- DVD cover
- Directed by: Herschell Gordon Lewis
- Written by: Herschell Gordon Lewis
- Produced by: Andrew Allan Andy Lalino
- Starring: Brooke McCarter Nevada Caldwell Krista Grotte Kenny DeMello Lloyd Kaufman Babette Bombshell Joel D. Wynkoop
- Cinematography: Wes Pratt Jill Sager
- Edited by: Chris Woods
- Music by: Patrick Ford
- Production companies: Film Ranch International Lion's Kill Productions
- Release date: October 2009;
- Running time: 87 minutes
- Country: United States
- Language: English

= The Uh-Oh! Show =

The Uh-Oh! Show is a 2009 American comedy horror splatter film, written and directed by Herschell Gordon Lewis and starring Brooke McCarter, Nevada Caldwell and Joel D. Wynkoop. The film revolves around a game show, The Uh-Oh! Show, where contestants play to win money by answering trivia questions, but appear to be dismembered for every wrong answer. A reporter suspects the gruesome attacks might not be fake.

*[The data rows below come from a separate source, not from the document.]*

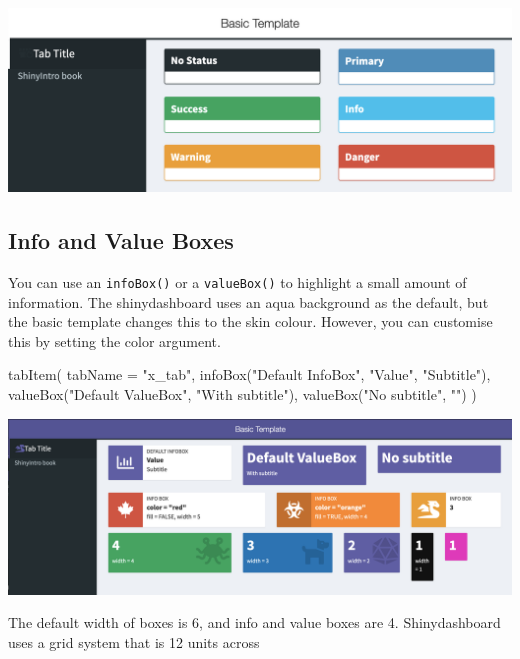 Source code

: \documentclass[
]{book}
\newenvironment{Shaded}{\begin{snugshade}}{\end{snugshade}}
\newcommand{\AttributeTok}[1]{\textcolor[rgb]{0.77,0.63,0.00}{#1}}
\newcommand{\FunctionTok}[1]{\textcolor[rgb]{0.00,0.00,0.00}{#1}}
\newcommand{\NormalTok}[1]{#1}
\newcommand{\StringTok}[1]{\textcolor[rgb]{0.31,0.60,0.02}{#1}}
\begin{document}
\includegraphics{images/sdb_box_status.png}

\hypertarget{info-and-value-boxes}{%
\subsection{Info and Value Boxes}\label{info-and-value-boxes}}

You can use an \texttt{infoBox()} or a \texttt{valueBox()} to highlight a small amount of information. The shinydashboard uses an aqua background as the default, but the basic template changes this to the skin colour. However, you can customise this by setting the color argument.

\begin{Shaded}
\begin{Highlighting}[]
\FunctionTok{tabItem}\NormalTok{(}
    \AttributeTok{tabName =} \StringTok{"x\_tab"}\NormalTok{,}
    \FunctionTok{infoBox}\NormalTok{(}\StringTok{"Default InfoBox"}\NormalTok{, }\StringTok{"Value"}\NormalTok{, }\StringTok{"Subtitle"}\NormalTok{),}
    \FunctionTok{valueBox}\NormalTok{(}\StringTok{"Default ValueBox"}\NormalTok{, }\StringTok{"With subtitle"}\NormalTok{),}
    \FunctionTok{valueBox}\NormalTok{(}\StringTok{"No subtitle"}\NormalTok{, }\StringTok{""}\NormalTok{)}
\NormalTok{)}
\end{Highlighting}
\end{Shaded}

\includegraphics{images/sdb_value_info.png}

The default width of boxes is 6, and info and value boxes are 4. Shinydashboard uses a grid system that is 12 units across
\end{document}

Lewis re-named the film from its original working title of Grim Fairy Tales.

==Plot==
Reporter Jill Burton is investigating a gruesome television game show called The Uh-Oh! Show where contestants literally "get rich or die trying". Fred Finagle is the creator of the show. While a few lucky contestants walk away with big money, most end up killed in gruesome ways. Meanwhile, Jill is suspicious about the supposedly fake deaths and becomes determined to find out if they are real or not.

==Cast==
- Brooke McCarter as Jackie
- Nevada Caldwell as Jill Burton
- Joel D. Wynkoop as Fred Finagler
- Krista Grotte as "Champagne"
- Lauren Schmier as Marie "Coco" Smith
- Jack Amos as Dean
- Kenny Rogers as Oscar
- Bruce Blauer as Ray Hemming
- Jarrett Ricker as Richard
- Lloyd Kaufman as The Pimp
- Trish Dempsey as Old Lady Blume
- Kenny DeMello as The Puppet Killer
- Herschell Gordon Lewis as Uncle Herschell / The Narrator

==Release==

On 26 October 2009, Lewis premiered footage for The Uh! Oh! Show at the opening night of The Spooky Movie Film Festival at the AFI Silver Theatre outside of Washington, D.C., following the 45th anniversary screening of Two Thousand Maniacs!. The film was planned to have had its world premiere at Spooky Empire's Weekend of Horror in Orlando, Florida on 11 October; however, according to Lewis's introduction to the film at the Abertoir Horror Festival in Aberystwyth, it was not yet ready. The version shown at the Abertoir festival was the premiere but still an incomplete version of the film, lacking music, titles and some special effects.

A more complete version of the film was screened at the Cinema Wasteland movie convention in Strongsville, Ohio in October 2010, with Lewis in attendance. He held a question and answer session with fans following the screening.

==Reception==
The film won the Audience Choice Award at Texas Frightmare Weekend and Best Feature Horror Film at the Melbourne Independent Filmmakers Festival. In its review, film review site The Worldwide Celluloid Massacre describes the film as "the usual Lewis campy so-bad-its-good stuff" and reports that "the splatter is over-the-top and all in the name of silly, bad, cheaply provocative fun." Writing in the Underground Film Journal, critic Mike Everleth wrote that the film "has a strong — if loopy and nonsensical — premise" and that "none of it makes much sense, but the energy is high and although the violence is in the realm of the cartoonish, the actual effects are good and grotesque."

== Home media ==
The film was released on DVD on 30 August 2011.